* **Instructions for the task**
Provide a verbatim copy of the data below.

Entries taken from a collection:
== Segment start ==

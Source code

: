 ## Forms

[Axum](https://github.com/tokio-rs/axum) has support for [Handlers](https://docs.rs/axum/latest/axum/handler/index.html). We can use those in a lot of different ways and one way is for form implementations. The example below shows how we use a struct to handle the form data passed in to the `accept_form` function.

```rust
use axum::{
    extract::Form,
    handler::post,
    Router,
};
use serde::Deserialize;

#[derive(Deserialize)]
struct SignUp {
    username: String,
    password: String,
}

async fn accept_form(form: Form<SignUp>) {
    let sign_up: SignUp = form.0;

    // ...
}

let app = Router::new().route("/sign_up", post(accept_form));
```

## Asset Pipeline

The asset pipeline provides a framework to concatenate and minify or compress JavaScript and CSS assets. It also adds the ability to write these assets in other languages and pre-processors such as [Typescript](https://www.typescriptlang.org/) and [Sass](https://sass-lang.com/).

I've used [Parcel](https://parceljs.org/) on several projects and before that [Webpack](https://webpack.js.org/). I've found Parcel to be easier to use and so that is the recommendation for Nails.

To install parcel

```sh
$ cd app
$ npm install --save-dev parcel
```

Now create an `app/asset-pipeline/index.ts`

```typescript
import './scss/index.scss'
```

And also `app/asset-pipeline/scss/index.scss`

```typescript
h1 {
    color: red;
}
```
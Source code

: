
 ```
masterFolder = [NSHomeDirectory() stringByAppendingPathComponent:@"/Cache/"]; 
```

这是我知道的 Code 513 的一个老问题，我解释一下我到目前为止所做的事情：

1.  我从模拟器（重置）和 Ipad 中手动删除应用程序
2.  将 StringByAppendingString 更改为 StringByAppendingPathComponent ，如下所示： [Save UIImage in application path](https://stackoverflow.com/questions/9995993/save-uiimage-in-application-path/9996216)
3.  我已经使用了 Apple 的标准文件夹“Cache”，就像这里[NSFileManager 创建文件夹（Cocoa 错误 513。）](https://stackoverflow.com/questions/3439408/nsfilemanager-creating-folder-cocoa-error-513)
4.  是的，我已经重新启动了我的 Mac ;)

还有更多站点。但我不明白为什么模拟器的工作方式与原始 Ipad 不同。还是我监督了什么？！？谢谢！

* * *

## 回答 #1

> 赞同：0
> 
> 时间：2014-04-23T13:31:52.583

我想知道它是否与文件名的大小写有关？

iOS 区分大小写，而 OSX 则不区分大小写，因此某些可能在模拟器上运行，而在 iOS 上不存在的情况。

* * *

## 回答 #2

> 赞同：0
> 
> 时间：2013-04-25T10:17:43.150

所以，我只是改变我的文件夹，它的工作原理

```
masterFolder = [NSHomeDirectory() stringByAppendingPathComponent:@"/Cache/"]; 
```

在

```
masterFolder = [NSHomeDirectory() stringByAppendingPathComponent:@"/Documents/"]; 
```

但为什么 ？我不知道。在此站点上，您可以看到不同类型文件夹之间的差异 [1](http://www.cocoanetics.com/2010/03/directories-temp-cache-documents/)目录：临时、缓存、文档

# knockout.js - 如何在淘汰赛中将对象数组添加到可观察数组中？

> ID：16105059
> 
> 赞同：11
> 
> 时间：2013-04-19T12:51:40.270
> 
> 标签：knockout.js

== Segment end ==

* **Output of the task**
Source code

: ## Forms

[Axum](https://github.com/tokio-rs/axum) has support for [Handlers](https://docs.rs/axum/latest/axum/handler/index.html). We can use those in a lot of different ways and one way is for form implementations. The example below shows how we use a struct to handle the form data passed in to the `accept_form` function.

```rust
use axum::{
    extract::Form,
    handler::post,
    Router,
};
use serde::Deserialize;

#[derive(Deserialize)]
struct SignUp {
    username: String,
    password: String,
}

async fn accept_form(form: Form<SignUp>) {
    let sign_up: SignUp = form.0;

    // ...
}

let app = Router::new().route("/sign_up", post(accept_form));
```

## Asset Pipeline

The asset pipeline provides a framework to concatenate and minify or compress JavaScript and CSS assets. It also adds the ability to write these assets in other languages and pre-processors such as [Typescript](https://www.typescriptlang.org/) and [Sass](https://sass-lang.com/).

I've used [Parcel](https://parceljs.org/) on several projects and before that [Webpack](https://webpack.js.org/). I've found Parcel to be easier to use and so that is the recommendation for Nails.

To install parcel

```sh
$ cd app
$ npm install --save-dev parcel
```

Now create an `app/asset-pipeline/index.ts`

```typescript
import './scss/index.scss'
```

And also `app/asset-pipeline/scss/index.scss`

```typescript
h1 {
    color: red;
}
```
Source code

:
 ```
masterFolder = [NSHomeDirectory() stringByAppendingPathComponent:@"/Cache/"]; 
```

这是我知道的 Code 513 的一个老问题，我解释一下我到目前为止所做的事情：

1.  我从模拟器（重置）和 Ipad 中手动删除应用程序
2.  将 StringByAppendingString 更改为 StringByAppendingPathComponent ，如下所示： [Save UIImage in application path](https://stackoverflow.com/questions/9995993/save-uiimage-in-application-path/9996216)
3.  我已经使用了 Apple 的标准文件夹“Cache”，就像这里[NSFileManager 创建文件夹（Cocoa 错误 513。）](https://stackoverflow.com/questions/3439408/nsfilemanager-creating-folder-cocoa-error-513)
4.  是的，我已经重新启动了我的 Mac ;)

还有更多站点。但我不明白为什么模拟器的工作方式与原始 Ipad 不同。还是我监督了什么？！？谢谢！

* * *

## 回答 #1

> 赞同：0
> 
> 时间：2014-04-23T13:31:52.583

我想知道它是否与文件名的大小写有关？

iOS 区分大小写，而 OSX 则不区分大小写，因此某些可能在模拟器上运行，而在 iOS 上不存在的情况。

* * *

## 回答 #2

> 赞同：0
> 
> 时间：2013-04-25T10:17:43.150

所以，我只是改变我的文件夹，它的工作原理

```
masterFolder = [NSHomeDirectory() stringByAppendingPathComponent:@"/Cache/"]; 
```

在

```
masterFolder = [NSHomeDirectory() stringByAppendingPathComponent:@"/Documents/"]; 
```

但为什么 ？我不知道。在此站点上，您可以看到不同类型文件夹之间的差异 [1](http://www.cocoanetics.com/2010/03/directories-temp-cache-documents/)目录：临时、缓存、文档

# knockout.js - 如何在淘汰赛中将对象数组添加到可观察数组中？

> ID：16105059
> 
> 赞同：11
> 
> 时间：2013-04-19T12:51:40.270
> 
> 标签：knockout.js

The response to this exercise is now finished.